# The Art of Brewing Audio (Ends 1 February, 2022)



## AudioBrewers (Nov 22, 2021)

As an attempt to keep a close relationship to all those of you who have enjoyed our products throughout 2021, celebrate the holidays and our 1st year anniversary, we put together a small event where we invite you all to share your music with us. By doing so, you will receive a limited-edition library made exclusively for this! Are you ready?

The Event​What have you been doing with Audio Brewers libraries? We want to hear your art, listen to your music, whether it’s a snippet of audio or a full composition! By doing so, you will receive our https://www.audiobrewers.com/shop/p/2021-collection (limited-edition library “The 2021 Collection”)

We're so excited to hear what you're up to! And if you decide to share your piece through VI-Control, you can use this thread!

And remember, never stop making music!

To learn more about the library, follow this link:
https://www.audiobrewers.com/shop/p/2021-collection
To learn more about the event, follow this link:


https://www.audiobrewers.com/blog/2021-brewing-audio


----------



## CGR (Nov 29, 2021)

OK @AudioBrewers . . . I'll kick proceedings off here, featuring 'The Upright' Core edition with some built-in delay, and 'Pianoforte' Stereo edition with some built-in FX, in a mix with some VI guitars, bass & drums:


----------



## AudioBrewers (Nov 30, 2021)

CGR said:


> OK @AudioBrewers . . . I'll kick proceedings off here, featuring 'The Upright' Core edition with some built-in delay, and 'Pianoforte' Stereo edition with some built-in FX, in a mix with some VI guitars, bass & drums:



Fantastic composition! Thank you so much!


----------



## CGR (Nov 30, 2021)

AudioBrewers said:


> Fantastic composition! Thank you so much!


Thanks, although it's more of a sketch  – something I wrote specifically for The Art of Brewing Audio event. I have worked with 'The Upright' and 'Pianoforte' separately in a number of tracks, but this was the first time I have used both of them in the same track. They compliment each other well I think.

Looking forward to future developments from Audio Brewers. I greatly admire your approach and pursuit of highly expressive instruments and pushing the boundaries of immersive audio.


----------



## AudioBrewers (Dec 1, 2021)

CGR said:


> Thanks, although it's more of a sketch  – something I wrote specifically for The Art of Brewing Audio event. I have worked with 'The Upright' and 'Pianoforte' separately in a number of tracks, but this was the first time I have used both of them in the same track. They compliment each other well I think.
> 
> Looking forward to future developments from Audio Brewers. I greatly admire your approach and pursuit of highly expressive instruments and pushing the boundaries of immersive audio.


Thank you! You can be sure 2022 will be full of surprises


----------



## stixman (Dec 1, 2021)

I would have liked to have submitted a demo but I have one of your libraries so I cannot.


----------



## MusicalG (Dec 2, 2021)

@AudioBrewers here is my piece this uses my favourite piano library ever, and I have a lot of them
Pianoforte and also Signals Blue for the pad sound.

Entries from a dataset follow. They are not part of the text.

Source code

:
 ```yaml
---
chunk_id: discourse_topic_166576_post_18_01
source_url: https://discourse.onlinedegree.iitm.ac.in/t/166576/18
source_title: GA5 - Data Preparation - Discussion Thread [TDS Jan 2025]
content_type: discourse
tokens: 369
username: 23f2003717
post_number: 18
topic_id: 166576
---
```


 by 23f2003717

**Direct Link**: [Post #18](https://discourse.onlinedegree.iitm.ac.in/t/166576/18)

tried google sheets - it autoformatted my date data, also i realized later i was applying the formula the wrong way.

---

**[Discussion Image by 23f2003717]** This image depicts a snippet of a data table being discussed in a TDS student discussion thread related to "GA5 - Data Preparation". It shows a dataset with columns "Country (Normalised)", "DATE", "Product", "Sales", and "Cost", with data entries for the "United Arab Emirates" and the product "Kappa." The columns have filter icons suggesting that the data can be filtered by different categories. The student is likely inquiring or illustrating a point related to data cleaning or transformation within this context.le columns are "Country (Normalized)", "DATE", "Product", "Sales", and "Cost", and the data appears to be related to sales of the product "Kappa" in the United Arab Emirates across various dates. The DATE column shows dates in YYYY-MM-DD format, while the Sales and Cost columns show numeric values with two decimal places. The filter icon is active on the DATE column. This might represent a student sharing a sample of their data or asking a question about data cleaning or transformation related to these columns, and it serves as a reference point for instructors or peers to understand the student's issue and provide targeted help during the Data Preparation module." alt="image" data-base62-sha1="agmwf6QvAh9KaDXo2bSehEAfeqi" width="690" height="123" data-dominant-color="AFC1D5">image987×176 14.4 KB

I am very glad to have discovered your company, Pianoforte is my goto piano for everything that I do now.

Looking forward to receiving the limited edition library 

#audiobrewers
#theartofbrewingaudio


----------



## AudioBrewers (Dec 2, 2021)

stixman said:


> I would have liked to have submitted a demo but I have one of your libraries so I cannot.

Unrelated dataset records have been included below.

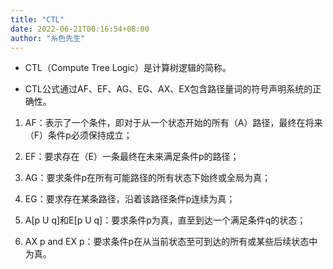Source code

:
 ```yaml
---
title: "CTL"
date: 2022-06-21T00:16:54+08:00
author: "糸色先生"
---
```


-   CTL（Compute Tree Logic）是计算树逻辑的简称。

-   CTL公式通过AF、EF、AG、EG、AX、EX包含路径量词的符号声明系统的正确性。

1.  AF：表示了一个条件，即对于从一个状态开始的所有（A）路径，最终在将来（F）条件p必须保持成立；

2.  EF：要求存在（E）一条最终在未来满足条件p的路径；

3.  AG：要求条件p在所有可能路径的所有状态下始终或全局为真；

4.  EG：要求存在某条路径，沿着该路径条件p连续为真；

5.  A[p U q]和E[p U q]：要求条件p为真，直至到达一个满足条件q的状态；

6.  AX p and EX p：要求条件p在从当前状态至可到达的所有或某些后续状态中为真。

That's okay! We're constantly looking for cool ways to interact with people, keep checking for new events! 2022 will be a great year, and if you ever decide to join this event, remember there's still 2 months left to join!



MusicalG said:


> @AudioBrewers here is my piece this uses my favourite piano library ever, and I have a lot of them
> Pianoforte and also Signals Blue for the pad sound.
> 
> I am very glad to have discovered your company, Pianoforte is my goto piano for everything that I do now.
> ...


Yay, thank you so much!!!! Beautiful piece!


----------